---- DATA TO EXAMINE

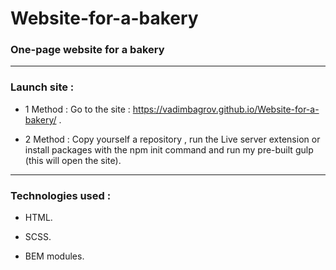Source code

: # Website-for-a-bakery
### One-page website for a bakery
---
### Launch site :
- 1 Method : Go to the site : https://vadimbagrov.github.io/Website-for-a-bakery/ .

- 2 Method : Copy yourself a repository , run the Live server extension or install packages with the npm init command and run my pre-built gulp (this will open the site).

---
### Technologies used :

- HTML. 
 
- SCSS. 

- BEM modules.
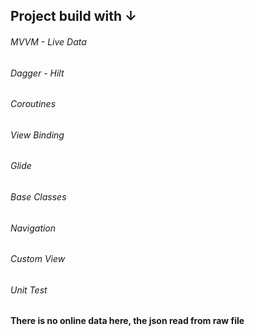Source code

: ## Project build with ↓

###### MVVM - Live Data 
###### Dagger - Hilt
###### Coroutines
###### View Binding
###### Glide
###### Base Classes 
###### Navigation
###### Custom View
###### Unit Test

#### There is no online data here, the json read from raw file
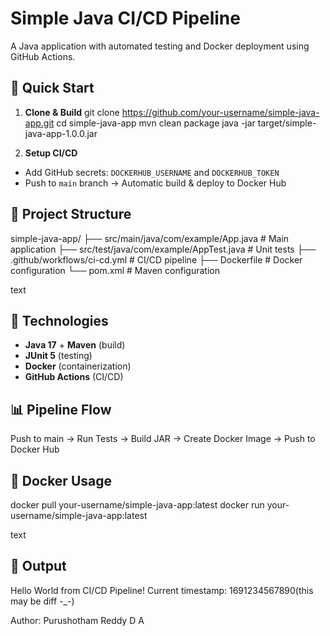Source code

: # Simple Java CI/CD Pipeline

A Java application with automated testing and Docker deployment using GitHub Actions.

## 🚀 Quick Start

1. **Clone & Build**
git clone https://github.com/your-username/simple-java-app.git
cd simple-java-app
mvn clean package
java -jar target/simple-java-app-1.0.0.jar


2. **Setup CI/CD**
- Add GitHub secrets: `DOCKERHUB_USERNAME` and `DOCKERHUB_TOKEN`
- Push to `main` branch → Automatic build & deploy to Docker Hub

## 📁 Project Structure
simple-java-app/
├── src/main/java/com/example/App.java # Main application
├── src/test/java/com/example/AppTest.java # Unit tests
├── .github/workflows/ci-cd.yml # CI/CD pipeline
├── Dockerfile # Docker configuration
└── pom.xml # Maven configuration

text

## 🔧 Technologies
- **Java 17** + **Maven** (build)
- **JUnit 5** (testing)
- **Docker** (containerization)
- **GitHub Actions** (CI/CD)

## 📊 Pipeline Flow
Push to main → Run Tests → Build JAR → Create Docker Image → Push to Docker Hub


## 🐳 Docker Usage
docker pull your-username/simple-java-app:latest
docker run your-username/simple-java-app:latest

text

## 📝 Output
Hello World from CI/CD Pipeline!
Current timestamp: 1691234567890(this may be diff -_-)


Author: Purushotham Reddy D A
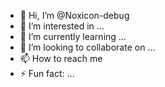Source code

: - 👋 Hi, I’m @Noxicon-debug
- 👀 I’m interested in ...
- 🌱 I’m currently learning ...
- 💞️ I’m looking to collaborate on ...
- 📫 How to reach me
- ⚡ Fun fact: ...

<!---
Noxicon-debug/Noxicon-debug is a ✨ special ✨ repository because its `README.md` (this file) appears on your GitHub profile.
You can click the Preview link to take a look at your changes.
--->
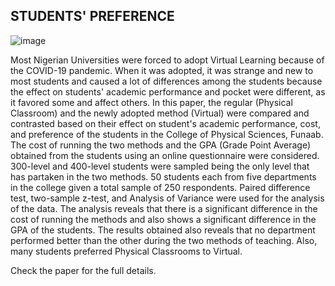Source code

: ## STUDENTS' PREFERENCE
 
 
 ![image](https://user-images.githubusercontent.com/105982006/229078661-4dcdd57a-ebad-48b0-b158-e84067f0444d.png)


Most Nigerian Universities were forced to adopt Virtual Learning because of the COVID-19 pandemic. When it was adopted, it was strange and new to most students and caused a lot of differences among the students because the effect on students' academic performance and pocket were different, as it favored some and affect others. In this paper, the regular (Physical Classroom) and the newly adopted method (Virtual) were compared and contrasted based on their effect on student's academic performance, cost, and preference of the students in the College of Physical Sciences, Funaab. The cost of running the two methods and the GPA (Grade Point Average) obtained from the students using an online questionnaire were considered. 300-level and 400-level students were sampled being the only level that has partaken in the two methods. 50 students each from five departments in the college given a total sample of 250 respondents. Paired difference test, two-sample z-test, and Analysis of Variance were used for the analysis of the data. The analysis reveals that there is a significant difference in the cost of running the methods and also shows a significant difference in the GPA of the students. The results obtained also reveals that no department performed better than the other during the two methods of teaching. Also, many students preferred Physical Classrooms to Virtual. 

Check the paper for the full details.
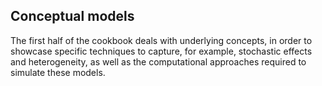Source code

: ## Conceptual models

The first half of the cookbook deals with underlying concepts, in order to showcase specific techniques to capture, for example, stochastic effects and heterogeneity, as well as the computational approaches required to simulate these models.
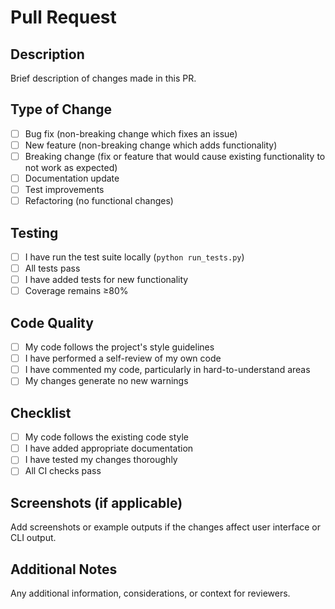 # Pull Request

## Description

Brief description of changes made in this PR.

## Type of Change

- [ ] Bug fix (non-breaking change which fixes an issue)
- [ ] New feature (non-breaking change which adds functionality)
- [ ] Breaking change (fix or feature that would cause existing functionality to not work as expected)
- [ ] Documentation update
- [ ] Test improvements
- [ ] Refactoring (no functional changes)

## Testing

- [ ] I have run the test suite locally (`python run_tests.py`)
- [ ] All tests pass
- [ ] I have added tests for new functionality
- [ ] Coverage remains ≥80%

## Code Quality

- [ ] My code follows the project's style guidelines
- [ ] I have performed a self-review of my own code
- [ ] I have commented my code, particularly in hard-to-understand areas
- [ ] My changes generate no new warnings

## Checklist

- [ ] My code follows the existing code style
- [ ] I have added appropriate documentation
- [ ] I have tested my changes thoroughly
- [ ] All CI checks pass

## Screenshots (if applicable)

Add screenshots or example outputs if the changes affect user interface or CLI output.

## Additional Notes

Any additional information, considerations, or context for reviewers.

--------

- [TASK TO CARRY OUT]
Nothing but an exact copy of the data, without its images, should make up your answer.

- [ANSWER TO THE EXERCISE]
Source code

: # Website-for-a-bakery
### One-page website for a bakery
---
### Launch site :
- 1 Method : Go to the site : https://vadimbagrov.github.io/Website-for-a-bakery/ .

- 2 Method : Copy yourself a repository , run the Live server extension or install packages with the npm init command and run my pre-built gulp (this will open the site).

---
### Technologies used :

- HTML. 
 
- SCSS. 

- BEM modules.
Source code

: ## Project build with ↓

###### MVVM - Live Data 
###### Dagger - Hilt
###### Coroutines
###### View Binding
###### Glide
###### Base Classes 
###### Navigation
###### Custom View
###### Unit Test

#### There is no online data here, the json read from raw file
Source code

: # Simple Java CI/CD Pipeline

A Java application with automated testing and Docker deployment using GitHub Actions.

## 🚀 Quick Start

1. **Clone & Build**
git clone https://github.com/your-username/simple-java-app.git
cd simple-java-app
mvn clean package
java -jar target/simple-java-app-1.0.0.jar


2. **Setup CI/CD**
- Add GitHub secrets: `DOCKERHUB_USERNAME` and `DOCKERHUB_TOKEN`
- Push to `main` branch → Automatic build & deploy to Docker Hub

## 📁 Project Structure
simple-java-app/
├── src/main/java/com/example/App.java # Main application
├── src/test/java/com/example/AppTest.java # Unit tests
├── .github/workflows/ci-cd.yml # CI/CD pipeline
├── Dockerfile # Docker configuration
└── pom.xml # Maven configuration

text

## 🔧 Technologies
- **Java 17** + **Maven** (build)
- **JUnit 5** (testing)
- **Docker** (containerization)
- **GitHub Actions** (CI/CD)

## 📊 Pipeline Flow
Push to main → Run Tests → Build JAR → Create Docker Image → Push to Docker Hub


## 🐳 Docker Usage
docker pull your-username/simple-java-app:latest
docker run your-username/simple-java-app:latest

text

## 📝 Output
Hello World from CI/CD Pipeline!
Current timestamp: 1691234567890(this may be diff -_-)


Author: Purushotham Reddy D A
Source code

: - 👋 Hi, I’m @Noxicon-debug
- 👀 I’m interested in ...
- 🌱 I’m currently learning ...
- 💞️ I’m looking to collaborate on ...
- 📫 How to reach me
- ⚡ Fun fact: ...

<!---
Noxicon-debug/Noxicon-debug is a ✨ special ✨ repository because its `README.md` (this file) appears on your GitHub profile.
You can click the Preview link to take a look at your changes.
--->
Source code

: ## STUDENTS' PREFERENCE
 
 
 ![image](https://user-images.githubusercontent.com/105982006/229078661-4dcdd57a-ebad-48b0-b158-e84067f0444d.png)


Most Nigerian Universities were forced to adopt Virtual Learning because of the COVID-19 pandemic. When it was adopted, it was strange and new to most students and caused a lot of differences among the students because the effect on students' academic performance and pocket were different, as it favored some and affect others. In this paper, the regular (Physical Classroom) and the newly adopted method (Virtual) were compared and contrasted based on their effect on student's academic performance, cost, and preference of the students in the College of Physical Sciences, Funaab. The cost of running the two methods and the GPA (Grade Point Average) obtained from the students using an online questionnaire were considered. 300-level and 400-level students were sampled being the only level that has partaken in the two methods. 50 students each from five departments in the college given a total sample of 250 respondents. Paired difference test, two-sample z-test, and Analysis of Variance were used for the analysis of the data. The analysis reveals that there is a significant difference in the cost of running the methods and also shows a significant difference in the GPA of the students. The results obtained also reveals that no department performed better than the other during the two methods of teaching. Also, many students preferred Physical Classrooms to Virtual. 

Check the paper for the full details.
Source code

: ## Conceptual models

The first half of the cookbook deals with underlying concepts, in order to showcase specific techniques to capture, for example, stochastic effects and heterogeneity, as well as the computational approaches required to simulate these models.
 # Pull Request

## Description

Brief description of changes made in this PR.

## Type of Change

- [ ] Bug fix (non-breaking change which fixes an issue)
- [ ] New feature (non-breaking change which adds functionality)
- [ ] Breaking change (fix or feature that would cause existing functionality to not work as expected)
- [ ] Documentation update
- [ ] Test improvements
- [ ] Refactoring (no functional changes)

## Testing

- [ ] I have run the test suite locally (`python run_tests.py`)
- [ ] All tests pass
- [ ] I have added tests for new functionality
- [ ] Coverage remains ≥80%

## Code Quality

- [ ] My code follows the project's style guidelines
- [ ] I have performed a self-review of my own code
- [ ] I have commented my code, particularly in hard-to-understand areas
- [ ] My changes generate no new warnings

## Checklist

- [ ] My code follows the existing code style
- [ ] I have added appropriate documentation
- [ ] I have tested my changes thoroughly
- [ ] All CI checks pass

## Screenshots (if applicable)

Add screenshots or example outputs if the changes affect user interface or CLI output.

## Additional Notes

Any additional information, considerations, or context for reviewers.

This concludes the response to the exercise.